● Action item
Word for word, write the lines below out again, with no pictures.

● Input for this task
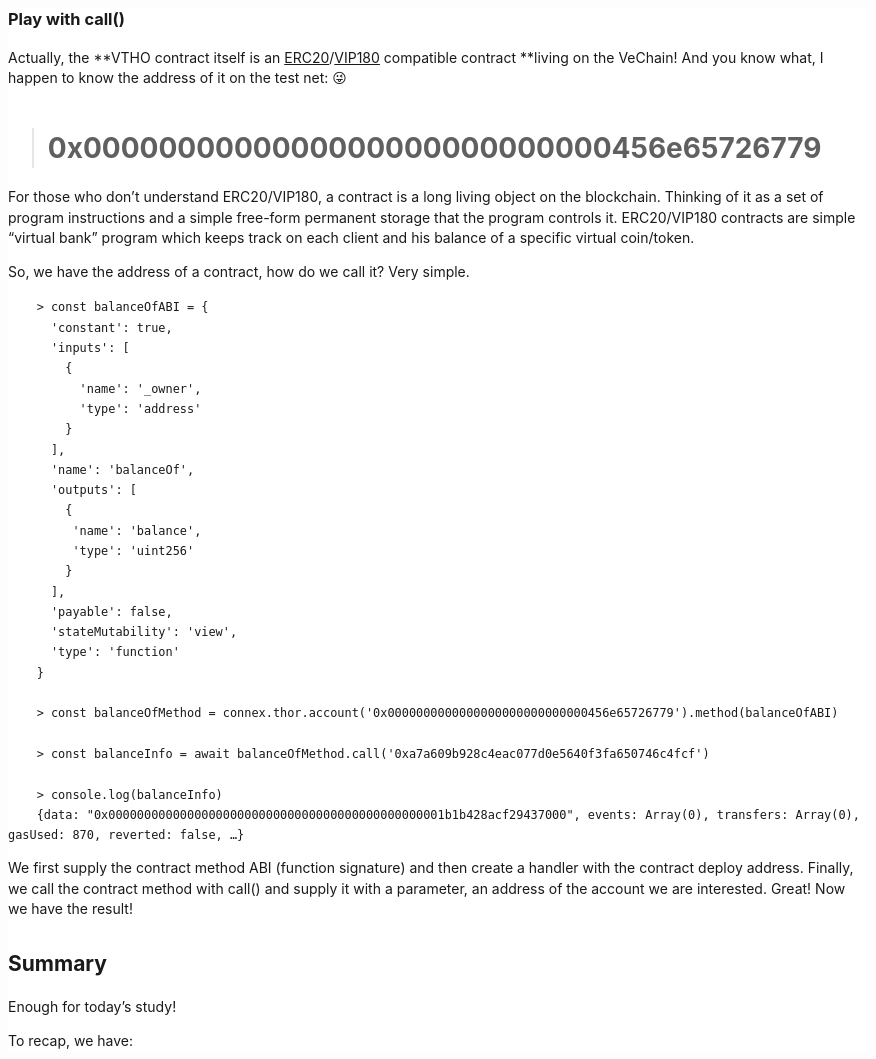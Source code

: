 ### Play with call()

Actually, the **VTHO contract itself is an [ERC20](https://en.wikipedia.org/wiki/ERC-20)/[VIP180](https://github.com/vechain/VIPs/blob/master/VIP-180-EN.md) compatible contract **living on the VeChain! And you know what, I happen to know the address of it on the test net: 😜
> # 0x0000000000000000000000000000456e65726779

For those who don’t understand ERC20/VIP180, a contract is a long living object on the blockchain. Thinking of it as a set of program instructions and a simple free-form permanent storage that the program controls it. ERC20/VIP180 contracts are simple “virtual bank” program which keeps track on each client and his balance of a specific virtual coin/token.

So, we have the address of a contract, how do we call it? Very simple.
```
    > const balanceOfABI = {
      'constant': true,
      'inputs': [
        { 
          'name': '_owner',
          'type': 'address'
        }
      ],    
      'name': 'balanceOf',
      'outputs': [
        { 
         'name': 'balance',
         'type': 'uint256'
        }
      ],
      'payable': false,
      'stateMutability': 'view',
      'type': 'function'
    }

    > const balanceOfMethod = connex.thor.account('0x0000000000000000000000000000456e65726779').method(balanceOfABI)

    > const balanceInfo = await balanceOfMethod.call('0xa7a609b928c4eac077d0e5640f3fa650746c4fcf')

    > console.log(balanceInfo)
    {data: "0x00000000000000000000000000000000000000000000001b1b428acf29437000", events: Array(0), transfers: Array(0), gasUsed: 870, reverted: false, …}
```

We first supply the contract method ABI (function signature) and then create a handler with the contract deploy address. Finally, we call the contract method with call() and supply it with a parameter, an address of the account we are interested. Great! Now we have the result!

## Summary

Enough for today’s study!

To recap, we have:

● Result
Source code

: ### Play with call()

Actually, the **VTHO contract itself is an [ERC20](https://en.wikipedia.org/wiki/ERC-20)/[VIP180](https://github.com/vechain/VIPs/blob/master/VIP-180-EN.md) compatible contract **living on the VeChain! And you know what, I happen to know the address of it on the test net: 😜
> # 0x0000000000000000000000000000456e65726779

For those who don’t understand ERC20/VIP180, a contract is a long living object on the blockchain. Thinking of it as a set of program instructions and a simple free-form permanent storage that the program controls it. ERC20/VIP180 contracts are simple “virtual bank” program which keeps track on each client and his balance of a specific virtual coin/token.

So, we have the address of a contract, how do we call it? Very simple.
```
    > const balanceOfABI = {
      'constant': true,
      'inputs': [
        { 
          'name': '_owner',
          'type': 'address'
        }
      ],    
      'name': 'balanceOf',
      'outputs': [
        { 
         'name': 'balance',
         'type': 'uint256'
        }
      ],
      'payable': false,
      'stateMutability': 'view',
      'type': 'function'
    }

    > const balanceOfMethod = connex.thor.account('0x0000000000000000000000000000456e65726779').method(balanceOfABI)

    > const balanceInfo = await balanceOfMethod.call('0xa7a609b928c4eac077d0e5640f3fa650746c4fcf')

    > console.log(balanceInfo)
    {data: "0x00000000000000000000000000000000000000000000001b1b428acf29437000", events: Array(0), transfers: Array(0), gasUsed: 870, reverted: false, …}
```

We first supply the contract method ABI (function signature) and then create a handler with the contract deploy address. Finally, we call the contract method with call() and supply it with a parameter, an address of the account we are interested. Great! Now we have the result!

## Summary

Enough for today’s study!

To recap, we have:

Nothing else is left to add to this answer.